As the industry absorbs the implications of the Google v. Oracle ruling, which essentially put proprietary APIs on the same footing as standardized ones, understanding the differences between standardized and proprietary APIs will become more important. The differences between closed and open source software have been well-plumbed; the differences between proprietary and standardized APIs, less so.
I’m a veteran of two API competitions that shed light on the tensions between the philosophies of proprietary and standardized APIs and the way they intersect with market realities: OpenGL/Direct3D and CUDA/OpenCL[1]. I’ve always been on the proprietary side of these competitions: Direct3D is proprietary to Microsoft Windows, and CUDA is proprietary to NVIDIA.
This blog entry will discuss the OpenGL/Direct3D history from my (admittedly incurably biased) standpoint as the former development lead for Direct3D.

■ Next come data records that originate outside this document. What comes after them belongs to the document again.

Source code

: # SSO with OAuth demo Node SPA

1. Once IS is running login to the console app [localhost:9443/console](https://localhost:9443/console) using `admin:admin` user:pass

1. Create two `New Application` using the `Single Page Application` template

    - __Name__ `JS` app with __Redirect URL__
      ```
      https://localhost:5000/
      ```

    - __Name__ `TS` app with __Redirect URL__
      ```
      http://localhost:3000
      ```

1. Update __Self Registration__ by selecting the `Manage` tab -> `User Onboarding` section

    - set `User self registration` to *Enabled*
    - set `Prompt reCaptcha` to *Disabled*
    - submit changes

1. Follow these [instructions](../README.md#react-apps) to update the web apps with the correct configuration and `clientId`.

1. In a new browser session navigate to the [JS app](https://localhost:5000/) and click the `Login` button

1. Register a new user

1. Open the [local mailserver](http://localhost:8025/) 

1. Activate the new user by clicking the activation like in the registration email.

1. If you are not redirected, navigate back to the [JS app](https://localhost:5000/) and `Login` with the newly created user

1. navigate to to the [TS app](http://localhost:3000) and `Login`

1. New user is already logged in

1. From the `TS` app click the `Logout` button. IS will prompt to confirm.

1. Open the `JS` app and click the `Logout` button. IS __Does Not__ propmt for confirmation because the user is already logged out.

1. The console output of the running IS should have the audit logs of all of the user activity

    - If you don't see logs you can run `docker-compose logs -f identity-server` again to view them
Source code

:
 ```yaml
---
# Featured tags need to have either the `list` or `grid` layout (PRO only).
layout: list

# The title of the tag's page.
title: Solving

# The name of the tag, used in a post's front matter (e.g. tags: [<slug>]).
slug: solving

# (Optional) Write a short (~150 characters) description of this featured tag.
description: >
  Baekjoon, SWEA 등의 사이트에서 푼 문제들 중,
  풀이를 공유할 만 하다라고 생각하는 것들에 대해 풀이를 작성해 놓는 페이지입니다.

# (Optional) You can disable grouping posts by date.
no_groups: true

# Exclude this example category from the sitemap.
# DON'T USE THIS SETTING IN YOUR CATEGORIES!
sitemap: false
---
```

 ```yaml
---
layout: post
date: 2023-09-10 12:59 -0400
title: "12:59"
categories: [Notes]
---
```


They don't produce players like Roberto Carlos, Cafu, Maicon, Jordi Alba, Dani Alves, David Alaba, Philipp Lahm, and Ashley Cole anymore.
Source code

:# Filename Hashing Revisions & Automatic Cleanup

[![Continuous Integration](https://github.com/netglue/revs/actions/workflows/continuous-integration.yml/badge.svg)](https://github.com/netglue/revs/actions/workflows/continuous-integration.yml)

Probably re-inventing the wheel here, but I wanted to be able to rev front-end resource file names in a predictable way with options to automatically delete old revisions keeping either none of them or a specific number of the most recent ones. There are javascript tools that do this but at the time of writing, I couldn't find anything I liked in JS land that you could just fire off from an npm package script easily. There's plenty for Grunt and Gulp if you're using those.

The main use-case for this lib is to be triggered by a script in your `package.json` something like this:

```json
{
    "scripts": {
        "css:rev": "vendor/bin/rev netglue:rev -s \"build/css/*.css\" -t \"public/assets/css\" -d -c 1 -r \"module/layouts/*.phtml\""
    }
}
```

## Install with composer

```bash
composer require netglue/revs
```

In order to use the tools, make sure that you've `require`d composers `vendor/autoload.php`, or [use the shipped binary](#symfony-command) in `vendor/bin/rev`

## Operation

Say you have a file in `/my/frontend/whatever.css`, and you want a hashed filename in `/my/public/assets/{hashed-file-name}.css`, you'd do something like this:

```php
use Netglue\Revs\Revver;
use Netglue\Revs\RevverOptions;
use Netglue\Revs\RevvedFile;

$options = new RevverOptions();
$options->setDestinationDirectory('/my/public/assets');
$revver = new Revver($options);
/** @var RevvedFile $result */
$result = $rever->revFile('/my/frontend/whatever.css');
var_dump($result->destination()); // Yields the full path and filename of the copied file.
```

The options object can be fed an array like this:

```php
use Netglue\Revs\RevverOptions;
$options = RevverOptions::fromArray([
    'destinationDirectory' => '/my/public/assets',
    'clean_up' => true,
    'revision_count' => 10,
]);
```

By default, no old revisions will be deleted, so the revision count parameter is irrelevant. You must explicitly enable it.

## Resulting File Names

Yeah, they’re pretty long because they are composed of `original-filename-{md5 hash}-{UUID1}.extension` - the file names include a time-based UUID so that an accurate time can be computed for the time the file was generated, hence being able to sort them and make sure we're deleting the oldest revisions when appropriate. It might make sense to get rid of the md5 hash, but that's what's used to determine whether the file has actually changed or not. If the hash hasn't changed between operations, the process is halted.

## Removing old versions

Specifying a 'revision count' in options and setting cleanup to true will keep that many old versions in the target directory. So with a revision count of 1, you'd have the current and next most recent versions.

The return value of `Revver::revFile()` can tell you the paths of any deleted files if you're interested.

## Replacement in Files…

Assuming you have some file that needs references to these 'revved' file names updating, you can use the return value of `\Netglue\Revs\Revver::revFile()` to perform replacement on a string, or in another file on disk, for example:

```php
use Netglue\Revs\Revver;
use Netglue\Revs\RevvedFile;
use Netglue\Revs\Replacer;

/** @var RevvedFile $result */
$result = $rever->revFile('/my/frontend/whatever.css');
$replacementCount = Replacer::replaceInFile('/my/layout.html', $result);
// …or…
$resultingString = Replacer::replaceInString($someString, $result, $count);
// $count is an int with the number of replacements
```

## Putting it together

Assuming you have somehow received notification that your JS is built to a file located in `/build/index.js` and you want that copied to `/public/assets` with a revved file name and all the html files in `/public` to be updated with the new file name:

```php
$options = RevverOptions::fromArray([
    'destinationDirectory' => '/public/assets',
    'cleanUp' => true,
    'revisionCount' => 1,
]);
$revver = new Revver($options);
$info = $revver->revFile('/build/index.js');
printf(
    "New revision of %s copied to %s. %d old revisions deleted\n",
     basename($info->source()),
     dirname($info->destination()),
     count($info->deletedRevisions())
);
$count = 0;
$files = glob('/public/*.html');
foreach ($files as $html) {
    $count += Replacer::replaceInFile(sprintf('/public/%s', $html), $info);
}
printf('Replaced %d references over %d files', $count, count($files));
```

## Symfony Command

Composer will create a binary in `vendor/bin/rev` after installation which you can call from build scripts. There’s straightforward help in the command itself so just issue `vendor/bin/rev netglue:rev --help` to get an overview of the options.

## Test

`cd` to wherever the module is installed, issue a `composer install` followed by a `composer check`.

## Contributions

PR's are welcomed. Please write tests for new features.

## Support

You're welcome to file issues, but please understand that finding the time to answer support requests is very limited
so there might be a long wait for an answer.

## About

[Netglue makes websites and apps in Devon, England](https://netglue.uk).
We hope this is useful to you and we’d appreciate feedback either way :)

The story does not begin with Direct3D, but OpenGL: In 1994, when I hired into Microsoft, my first project was to port the flagship Softimage application from Silicon Graphics (SGI) workstations to Windows NT, a feat that was made possible because both platforms could run OpenGL. Both Microsoft and SGI had been founding members of the OpenGL Architectural Review Board. OpenGL treated the API design as a commons: hardware suppliers collaborated on a standard, recognizing the value of a standardized API for developers to write their applications, then competed for market share on price, performance, and feature set. Since SGI had achieved early market success in selling workstations that were specifically designed to run graphical applications, the decision to work with its competitors to develop OpenGL was, essentially, altruistic[2].
At Microsoft, we were surprised at SGI’s decision. SGI had a market-leading position in the graphics workstation business, and applications written for their workstations used a proprietary API called IRIS GL. IRIS GL was not particularly well-designed, but IRIS GL applications were heavily dependent on the API. From our porting work on Softimage, we knew it would have been prohibitively expensive to modify the Softimage application to run on a different API; in fact, our porting strategy involved wrapping IRIS GL in an emulator that made the Softimage application believe, for all intents and purposes, that it was running on an SGI workstation[3].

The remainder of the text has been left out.